Problem description:
Retype the data exactly, from its first line to the line containing "Copyright © 2010-2015 three.js authors", including both, and skip any picture.

(Dataset records begins)

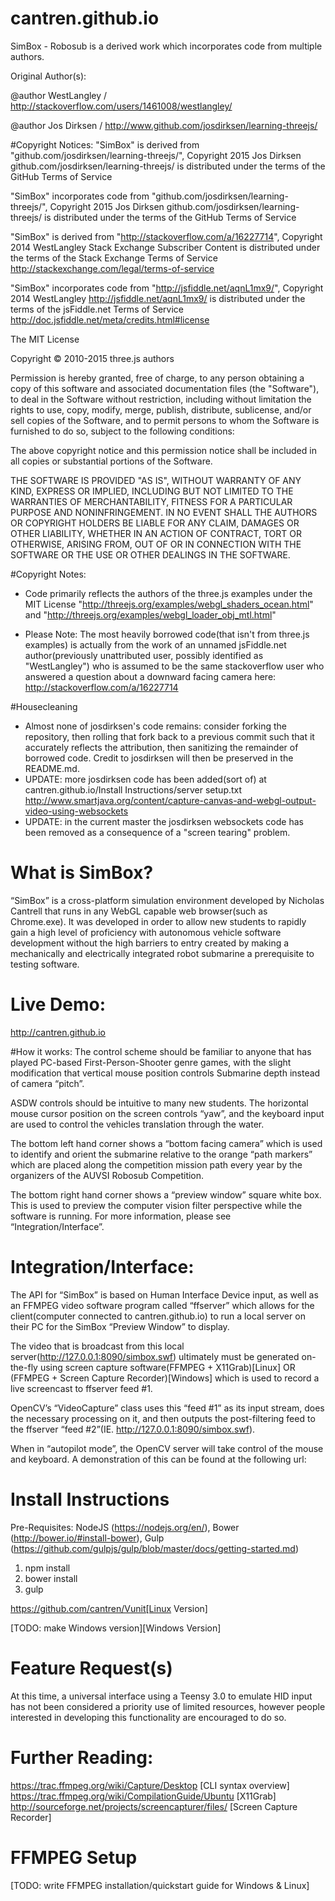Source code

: # cantren.github.io

SimBox - Robosub is a derived work which incorporates code from multiple authors.

Original Author(s):

@author WestLangley / http://stackoverflow.com/users/1461008/westlangley/

@author Jos Dirksen / http://www.github.com/josdirksen/learning-threejs/

#Copyright Notices:
"SimBox" is derived from "github.com/josdirksen/learning-threejs/", Copyright 2015 Jos Dirksen
github.com/josdirksen/learning-threejs/ is distributed under the terms of the GitHub Terms of Service

"SimBox" incorporates code from "github.com/josdirksen/learning-threejs/", Copyright 2015 Jos Dirksen
github.com/josdirksen/learning-threejs/ is distributed under the terms of the GitHub Terms of Service
 
"SimBox" is derived from "http://stackoverflow.com/a/16227714", Copyright 2014 WestLangley
Stack Exchange Subscriber Content is distributed under the terms of the Stack Exchange Terms of Service
http://stackexchange.com/legal/terms-of-service

"SimBox" incorporates code from "http://jsfiddle.net/aqnL1mx9/", Copyright 2014 WestLangley
http://jsfiddle.net/aqnL1mx9/ is distributed under the terms of the jsFiddle.net Terms of Service
http://doc.jsfiddle.net/meta/credits.html#license

The MIT License

Copyright © 2010-2015 three.js authors

Permission is hereby granted, free of charge, to any person obtaining a copy
of this software and associated documentation files (the "Software"), to deal
in the Software without restriction, including without limitation the rights
to use, copy, modify, merge, publish, distribute, sublicense, and/or sell
copies of the Software, and to permit persons to whom the Software is
furnished to do so, subject to the following conditions:

The above copyright notice and this permission notice shall be included in
all copies or substantial portions of the Software.

THE SOFTWARE IS PROVIDED "AS IS", WITHOUT WARRANTY OF ANY KIND, EXPRESS OR
IMPLIED, INCLUDING BUT NOT LIMITED TO THE WARRANTIES OF MERCHANTABILITY,
FITNESS FOR A PARTICULAR PURPOSE AND NONINFRINGEMENT. IN NO EVENT SHALL THE
AUTHORS OR COPYRIGHT HOLDERS BE LIABLE FOR ANY CLAIM, DAMAGES OR OTHER
LIABILITY, WHETHER IN AN ACTION OF CONTRACT, TORT OR OTHERWISE, ARISING FROM,
OUT OF OR IN CONNECTION WITH THE SOFTWARE OR THE USE OR OTHER DEALINGS IN
THE SOFTWARE.

#Copyright Notes:
* Code primarily reflects the authors of the three.js examples under the MIT License 
"http://threejs.org/examples/webgl_shaders_ocean.html"
and
"http://threejs.org/examples/webgl_loader_obj_mtl.html"

* Please Note:
The most heavily borrowed code(that isn't from three.js examples) is actually from the work of an unnamed jsFiddle.net author(previously unattributed user, possibly identified as "WestLangley") who is assumed to be the same stackoverflow user who answered a question about a downward facing camera here: http://stackoverflow.com/a/16227714

#Housecleaning
* Almost none of josdirksen's code remains: consider forking the repository, then rolling that fork back to a previous commit such that it accurately reflects the attribution, then sanitizing the remainder of borrowed code. Credit to josdirksen will then be preserved in the README.md.
* UPDATE: more josdirksen code has been added(sort of) at cantren.github.io/Install Instructions/server setup.txt http://www.smartjava.org/content/capture-canvas-and-webgl-output-video-using-websockets
* UPDATE: in the current master the josdirksen websockets code has been removed as a consequence of a "screen tearing" problem. 





# What is SimBox?

“SimBox” is a cross-platform simulation environment developed by Nicholas Cantrell that runs in any WebGL capable web 
browser(such as Chrome.exe). It was developed in order to allow new students to rapidly gain a high level of proficiency with 
autonomous vehicle software development without the high barriers to entry created by making a mechanically and electrically 
integrated robot submarine a prerequisite to testing software.

# Live Demo:
http://cantren.github.io

#How it works:
The control scheme should be familiar to anyone that has played PC-based First-Person-Shooter genre games, with the slight 
modification that vertical mouse position controls Submarine depth instead of camera “pitch”.


ASDW controls should be intuitive to many new students. The horizontal mouse cursor position on the screen controls “yaw”, 
and the keyboard input are used to control the vehicles translation through the water.


The bottom left hand corner shows a “bottom facing camera” which is used to identify and orient the submarine relative to the 
orange “path markers” which are placed along the competition mission path every year by the organizers of the AUVSI Robosub 
Competition.


The bottom right hand corner shows a “preview window” square white box. This is used to preview the computer vision filter 
perspective while the software is running. For more information, please see “Integration/Interface”.


# Integration/Interface:
The API for “SimBox” is based on Human Interface Device input, as well as an FFMPEG video software program called “ffserver” 
which allows for the client(computer connected to cantren.github.io) to run a local server on their PC for the SimBox 
“Preview Window” to display.


The video that is broadcast from this local server(http://127.0.0.1:8090/simbox.swf) ultimately must be generated on-the-fly 
using screen capture software(FFMPEG + X11Grab)[Linux] OR (FFMPEG + Screen Capture Recorder)[Windows] which is used to record 
a live screencast to ffserver feed #1. 

OpenCV’s “VideoCapture” class uses this “feed #1” as its input stream, does the necessary processing on it, and then outputs 
the post-filtering feed to the ffserver “feed #2”(IE. http://127.0.0.1:8090/simbox.swf).


When in “autopilot mode”, the OpenCV server will take control of the mouse and keyboard. A demonstration of this can be found 
at the following url:

# Install Instructions

Pre-Requisites: NodeJS (https://nodejs.org/en/), Bower (http://bower.io/#install-bower), Gulp (https://github.com/gulpjs/gulp/blob/master/docs/getting-started.md)

1. npm install
2. bower install
3. gulp

https://github.com/cantren/Vunit[Linux Version]

[TODO: make Windows version][Windows Version]

# Feature Request(s)
At this time, a universal interface using a Teensy 3.0 to emulate HID input has not been considered a priority use of limited 
resources, however people interested in developing this functionality are encouraged to do so.

# Further Reading:
https://trac.ffmpeg.org/wiki/Capture/Desktop [CLI syntax overview]
https://trac.ffmpeg.org/wiki/CompilationGuide/Ubuntu [X11Grab]
http://sourceforge.net/projects/screencapturer/files/ [Screen Capture Recorder]

# FFMPEG Setup
[TODO: write FFMPEG installation/quickstart guide for Windows & Linux]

(Dataset records ends)

Response area:
Source code

: # cantren.github.io

SimBox - Robosub is a derived work which incorporates code from multiple authors.

Original Author(s):

@author WestLangley / http://stackoverflow.com/users/1461008/westlangley/

@author Jos Dirksen / http://www.github.com/josdirksen/learning-threejs/

#Copyright Notices:
"SimBox" is derived from "github.com/josdirksen/learning-threejs/", Copyright 2015 Jos Dirksen
github.com/josdirksen/learning-threejs/ is distributed under the terms of the GitHub Terms of Service

"SimBox" incorporates code from "github.com/josdirksen/learning-threejs/", Copyright 2015 Jos Dirksen
github.com/josdirksen/learning-threejs/ is distributed under the terms of the GitHub Terms of Service
 
"SimBox" is derived from "http://stackoverflow.com/a/16227714", Copyright 2014 WestLangley
Stack Exchange Subscriber Content is distributed under the terms of the Stack Exchange Terms of Service
http://stackexchange.com/legal/terms-of-service

"SimBox" incorporates code from "http://jsfiddle.net/aqnL1mx9/", Copyright 2014 WestLangley
http://jsfiddle.net/aqnL1mx9/ is distributed under the terms of the jsFiddle.net Terms of Service
http://doc.jsfiddle.net/meta/credits.html#license

The MIT License

Copyright © 2010-2015 three.js authors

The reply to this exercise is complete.